Why IVF Can Be a Poor First Choice in Low AMH
For women with low AMH and no other identified barriers to conception, IVF may involve high financial cost, significant physical burden, lower egg yield, and emotional pressure around being labelled a “poor responder”.
At the same time, IVF does not address many of the factors that influence natural conception, including egg quality, endocrine environment, ovulation regularity, sperm contribution, and metabolic or inflammatory factors.
In these situations, IVF can become a numbers-driven intervention applied to a problem that is not primarily about numbers.
A low AMH result should not automatically lead to the question:
“How soon should I start IVF?”
It should prompt broader questions about fertility as a whole, including whether ovulation is occurring regularly, whether egg and sperm quality are being supported, and whether intervention is necessary now or whether time is still available.
IVF is one possible tool, but it should not automatically be the first step — nor framed as the only remaining option.
Why AMH Is So Often Misused
AMH produces a number. Numbers feel definitive. Definitive numbers create urgency.
When AMH is treated as a fertility forecast rather than a physiological snapshot, it can distort decision-making and push people toward intervention before it is truly indicated.
This is not a problem with the test itself.
It is a problem with how the test is interpreted and applied outside its validated role.
Why This Matters for Egg Freezing Decisions
AMH is frequently used to justify early egg freezing.
Yet egg freezing success depends far more on age at freezing, number of eggs retrieved, and downstream attrition across thawing, fertilisation, embryo development, and transfer than on AMH itself.
When AMH is treated as destiny rather than context, it can create urgency where proportional decision-making would be more appropriate.
If you are considering egg freezing, it is important to understand how success rates are framed, and where AMH fits — and does not fit — into that picture.
A More Proportional Way Forward
AMH is not meaningless — but it is not predictive in the way many people are led to believe.
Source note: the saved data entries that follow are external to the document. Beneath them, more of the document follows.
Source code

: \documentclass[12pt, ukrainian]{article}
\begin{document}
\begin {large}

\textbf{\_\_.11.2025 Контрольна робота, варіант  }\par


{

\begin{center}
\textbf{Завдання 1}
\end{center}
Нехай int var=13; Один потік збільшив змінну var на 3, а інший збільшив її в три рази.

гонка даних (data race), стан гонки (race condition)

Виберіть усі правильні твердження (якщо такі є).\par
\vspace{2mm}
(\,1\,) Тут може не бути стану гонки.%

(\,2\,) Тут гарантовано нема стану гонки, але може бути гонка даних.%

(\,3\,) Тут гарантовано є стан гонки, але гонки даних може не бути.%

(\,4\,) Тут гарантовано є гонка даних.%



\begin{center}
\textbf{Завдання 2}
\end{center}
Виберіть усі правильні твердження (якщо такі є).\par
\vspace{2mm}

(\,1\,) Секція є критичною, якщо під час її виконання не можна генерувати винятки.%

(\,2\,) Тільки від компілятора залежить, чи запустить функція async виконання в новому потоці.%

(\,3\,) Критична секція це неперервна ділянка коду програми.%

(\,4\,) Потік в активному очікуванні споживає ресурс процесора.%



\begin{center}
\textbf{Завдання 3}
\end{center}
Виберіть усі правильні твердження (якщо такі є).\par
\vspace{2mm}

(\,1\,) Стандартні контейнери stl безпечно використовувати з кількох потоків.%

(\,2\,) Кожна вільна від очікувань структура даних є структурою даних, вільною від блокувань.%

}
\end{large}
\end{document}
It is a marker of ovarian response to IVF, not a forecast of fertility.
Useful in IVF planning. Limited in predicting natural conception. Insufficient on its own to justify urgency, egg freezing, or IVF.
When AMH is treated as destiny rather than context, it distorts decision-making.
Fertility decisions deserve proportional information: an understanding of what a test can explain, what it cannot, and where it fits within the wider reproductive picture.
Single numbers should not be asked to carry life-changing weight.
Clarity does not remove uncertainty — but it restores choice.